William B. Gartner | |
Birth Name: | William B. Gartner |
Occupation: | Professor |
Bertarelli Distinguished Professor of Family Entrepreneurship | |
Alma Mater: | University of Washington |
Employer: | Babson College |
William B. Gartner (born 1953 in Richland (WA)) is an American Professor of entrepreneurship. He is known for his research on new venture creation and entrepreneurial behavior, for which he has received several awards, including the Heizer Doctoral Dissertation Award and the FSFNUTEK International Award for Entrepreneurship and Small Business Research (today known as the Global award for Entrepreneurship Research).[1] Gartner was one of the pioneering entrepreneurship research scholars in the 1980s, when there was a shift of focus in the field from studying the individual traits of the entrepreneur to regarding entrepreneurship as a behavioral process.[2]
William Gartner studied Business Administration at the University of Washington and obtained his master's degree, with a major in Business Policy, in 1977. He then worked in the engineering corps of the US army and at The Hertz Corporation, before returning to Washington University to pursue an academic career. Gartner finished his doctoral studies in 1982, and received a Ph.D. in Business Administration.[3] Since the 1980s, William Gartner has worked at a number of Universities in the US and a few in Europe. In the period 1985-1986, he was chair of the Academy of Management Entrepreneurship interest group, which later became the Entrepreneurship Division. Today William Gartner holds a joint professorship at Babson College (Wellesley, MA, USA) and Linnaeus University (Vaxjo, Sweden) Faculty profile [online] Available from: [Accessed: July 14, 2015]. In November 2017, Babson College announced the appointment of Gartner as Bertarelli Foundation Distinguished Professor of Family Entrepreneurship.[4]
In the late 1980s William B. Gartner was one of the first researchers who argued for a different approach to entrepreneurship research. At that time, many scholars focused on the personality of the entrepreneur, trying to find personal attributes or skills common to all entrepreneurs. In his 1988 article, Who is the entrepreneur?
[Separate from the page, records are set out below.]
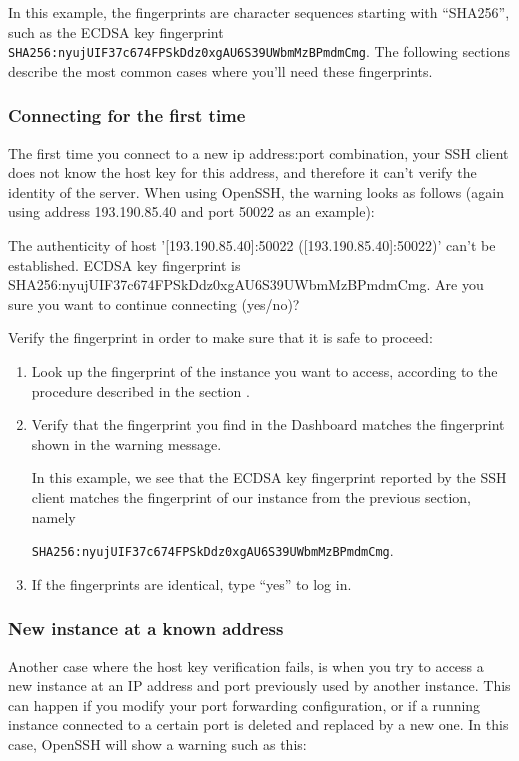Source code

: In this example, the fingerprints are character sequences starting
with ``SHA256'', such as the ECDSA key fingerprint
\lstinline{SHA256:nyujUIF37c674FPSkDdz0xgAU6S39UWbmMzBPmdmCmg}.  The
following sections describe the most common cases where you'll need
these fingerprints.

\subsubsection*{Connecting for the first time}\label{sec:conn-first-time}
The first time you connect to a new ip address:port combination, your SSH client does not know the host key for this address, and therefore it can't verify the identity of the server.  When using OpenSSH, the warning looks as follows (again using address 193.190.85.40 and port 50022 as an example):

\begin{prompt}
The authenticity of host '[193.190.85.40]:50022 ([193.190.85.40]:50022)'
can't be established.
ECDSA key fingerprint is SHA256:nyujUIF37c674FPSkDdz0xgAU6S39UWbmMzBPmdmCmg.
Are you sure you want to continue connecting (yes/no)?
\end{prompt}

Verify the fingerprint in order to make sure that it is safe to
proceed:

\begin{enumerate}
\item Look up the fingerprint of the instance you want to access,
  according to the procedure described in the section
  .
\item Verify that the fingerprint you find in the Dashboard matches
  the fingerprint shown in the warning message.

  In this example, we see that the ECDSA key fingerprint reported by
  the SSH client matches the fingerprint of our instance from the
  previous section, namely

  \lstinline{SHA256:nyujUIF37c674FPSkDdz0xgAU6S39UWbmMzBPmdmCmg}.

\item If the fingerprints are identical, type ``yes'' to log in.
\end{enumerate}

\subsubsection{New instance at a known address}
Another case where the host key verification fails, is when you try to access a new instance at an IP address and port previously used by another instance.  This can happen if you modify your port forwarding configuration, or if a running instance connected to a certain port is deleted and replaced by a new one.  In this case, OpenSSH will show a warning such as this:

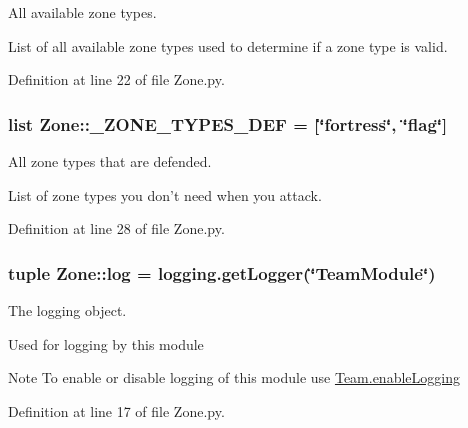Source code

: \-All available zone types. 

\-List of all available zone types used to determine if a zone type is valid. 

\-Definition at line 22 of file \-Zone.\-py.

\hypertarget{namespace_zone_a97b1d1fa649bef78d253c8398e521c29}{
\subsubsection[{\-\_\-\-Z\-O\-N\-E\-\_\-\-T\-Y\-P\-E\-S\-\_\-\-D\-E\-F}]{\setlength{\rightskip}{0pt plus 5cm}list {\bf \-Zone\-::\-\_\-\-Z\-O\-N\-E\-\_\-\-T\-Y\-P\-E\-S\-\_\-\-D\-E\-F} = \mbox{[}\char`\"{}fortress\char`\"{}, \char`\"{}flag\char`\"{}\mbox{]}}}
\label{namespace_zone_a97b1d1fa649bef78d253c8398e521c29}


\-All zone types that are defended. 

\-List of zone types you don't need when you attack. 

\-Definition at line 28 of file \-Zone.\-py.

\hypertarget{namespace_zone_a612d8a61ed6769d3ea18d7883bcaaae6}{
\subsubsection[{log}]{\setlength{\rightskip}{0pt plus 5cm}tuple {\bf \-Zone\-::log} = logging.\-get\-Logger(\char`\"{}\-Team\-Module\char`\"{})}}
\label{namespace_zone_a612d8a61ed6769d3ea18d7883bcaaae6}


\-The logging object. 

\-Used for logging by this module \begin{DoxyNote}{\-Note}
\-To enable or disable logging of this module use \hyperlink{namespace_team_abaa01768200015ab5ae4afc3d2d54eec}{\-Team.\-enable\-Logging} 
\end{DoxyNote}


\-Definition at line 17 of file \-Zone.\-py.

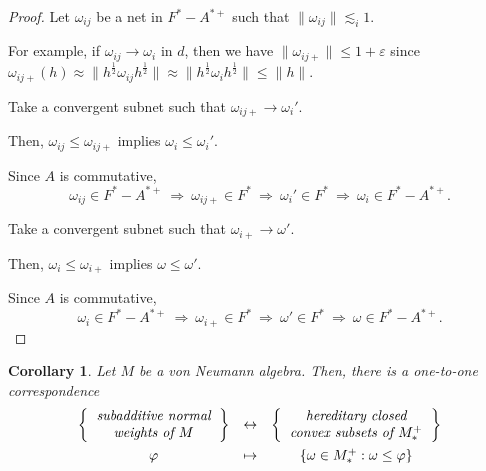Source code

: \documentclass[a4paper]{amsart}
\newcommand{\e}{\varepsilon}
\theoremstyle{plain}
\newtheorem{cor}[thm]{Corollary}
\theoremstyle{definition}
\begin{document}
\begin{proof}
Let $\omega_{ij}$ be a net in $F^*-A^{*+}$ such that $\|\omega_{ij}\|\lesssim_i1$.

For example, if $\omega_{ij}\to\omega_i$ in $d$, then we have $\|\omega_{ij+}\|\le1+\e$ since $\omega_{ij+}(h)\approx\|h^{\frac12}\omega_{ij}h^{\frac12}\|\approx\|h^{\frac12}\omega_ih^{\frac12}\|\le\|h\|$.

Take a convergent subnet such that $\omega_{ij+}\to\omega_i'$.

Then, $\omega_{ij}\le\omega_{ij+}$ implies $\omega_i\le\omega_i'$.

Since $A$ is commutative,
\[\omega_{ij}\in F^*-A^{*+}\ \Rightarrow\ 
\omega_{ij+}\in F^*\ \Rightarrow\ 
\omega_i'\in F^*\ \Rightarrow\ 
\omega_i\in F^*-A^{*+}.\]


Take a convergent subnet such that $\omega_{i+}\to\omega'$.

Then, $\omega_i\le\omega_{i+}$ implies $\omega\le\omega'$.

Since $A$ is commutative,
\[\omega_i\in F^*-A^{*+}\ \Rightarrow\ 
\omega_{i+}\in F^*\ \Rightarrow\ 
\omega'\in F^*\ \Rightarrow\ 
\omega\in F^*-A^{*+}.\]



\end{proof}




\begin{cor}
Let $M$ be a von Neumann algebra.
Then, there is a one-to-one correspondence
\[\begin{array}{ccc}
\left\{\emph{\begin{tabular}{c}subadditive normal\\weights of $M$\end{tabular}}\right\}&\leftrightarrow&\left\{\emph{\begin{tabular}{c}hereditary closed\\convex subsets of $M_*^+$\end{tabular}}\right\}\\[10pt]
\varphi&\mapsto&\{\omega\in M_*^+:\omega\le\varphi\}
\end{array}\]
\end{cor}
\end{document}
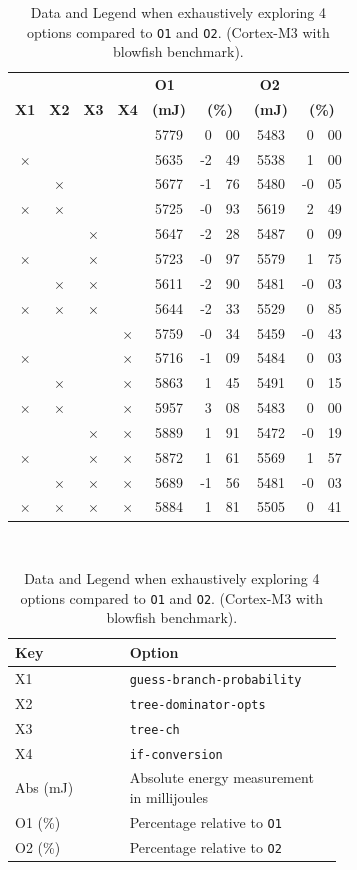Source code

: \documentclass[twocolumn]{article}
\newcommand{\tY}{\checkmark}
\newcommand{\tN}{$\times$}
\begin{document}
\begin{table}[tb]
	\centering
	\begin{tabular}{c c c c c r@{.}l c r@{.}l }
		& & & \multicolumn{3}{c}{\hspace{1.5cm}\bfseries O1} & \multicolumn{3}{c}{\hspace{1.3cm}\bfseries O2} \\
		\bfseries X1 & \bfseries X2 & \bfseries X3 & \bfseries X4 & \bfseries (mJ) 	 & \multicolumn{2}{c}{\bfseries (\%)} &
		\bfseries (mJ) 	 & \multicolumn{2}{c}{\bfseries (\%)} \\
		\hline
		\tY&\tY&\tY&\tY& 5779 & 0&00 	&  5483 &  0&00\\
		\tN&\tY&\tY&\tY& 5635 & -2&49 	&  5538 &  1&00\\
		\tY&\tN&\tY&\tY& 5677 & -1&76 	&  5480 & -0&05\\
		\tN&\tN&\tY&\tY& 5725 & -0&93 	&  5619 &  2&49\\
		\tY&\tY&\tN&\tY& 5647 & -2&28 	&  5487 &  0&09\\
		\tN&\tY&\tN&\tY& 5723 & -0&97 	&  5579 &  1&75\\
		\tY&\tN&\tN&\tY& 5611 & -2&90 	&  5481 &  -0&03\\
		\tN&\tN&\tN&\tY& 5644 & -2&33 	&  5529 &  0&85\\

		\tY&\tY&\tY&\tN& 5759 & -0&34 	&  5459 &  -0&43\\
		\tN&\tY&\tY&\tN& 5716 & -1&09 	&  5484 &  0&03\\
		\tY&\tN&\tY&\tN& 5863 & 1&45 	&  5491 &  0&15\\
		\tN&\tN&\tY&\tN& 5957 & 3&08 	&  5483 &  0&00\\
		\tY&\tY&\tN&\tN& 5889 & 1&91 	&  5472 &  -0&19\\
		\tN&\tY&\tN&\tN& 5872 & 1&61 	&  5569 &  1&57\\
		\tY&\tN&\tN&\tN& 5689 & -1&56 	&  5481 &  -0&03\\
		\tN&\tN&\tN&\tN& 5884 & 1&81 	&  5505 &  0&41\\
	\end{tabular}\\[1em]

	\begin{tabular}{l p{0.65\linewidth}}
		\bfseries Key & \bfseries Option \\
		\hline
		X1 & \texttt{guess-branch-probability}  \\
		X2 & \texttt{tree-dominator-opts}  \\
		X3 & \texttt{tree-ch} \\
		X4 & \texttt{if-conversion} \\
		Abs (mJ) & Absolute energy measurement in millijoules \\
		O1 (\%) & Percentage relative to \texttt{O1} \\
		O2 (\%) & Percentage relative to \texttt{O2} \\
	\end{tabular}
	\caption{Data and Legend when exhaustively exploring 4 options compared to \texttt{O1} and \texttt{O2}. (Cortex-M3 with blowfish benchmark).}
	\label{Table:Exhaustive}
\end{table}
\end{document}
Is the wrong question, Gartner argues against the above-mentioned approach, which he calls the “trait approach”. Instead he suggests that researchers should use a “behavioral approach”, focusing on the creation of new organizations and what the entrepreneur does, not who he or she is.[5] During the 1990s Gartner collaborated with several fellow researchers on different projects. His main focus was now more practically oriented than before, generating evidence and insights into the process of how entrepreneurs create organizations. Among other things, he studied the behavior of entrepreneurs and the effect it had on the success of their new business ventures. Since the turn of the new millennium, Gartner has explored how entrepreneurship researchers’ theories, and the language they use, fit the way actual entrepreneurs think and talk. He has also examined new ways of understanding entrepreneurship, advocating the value of narrative methods.[6] In 2013, Gartner received the Academy of Management's Entrepreneurship Division Foundational Paper Award for the 1988 paper “Properties of Emerging Organizations.”, which he co-authored with fellow entrepreneurship professor Jerome Katz.[7]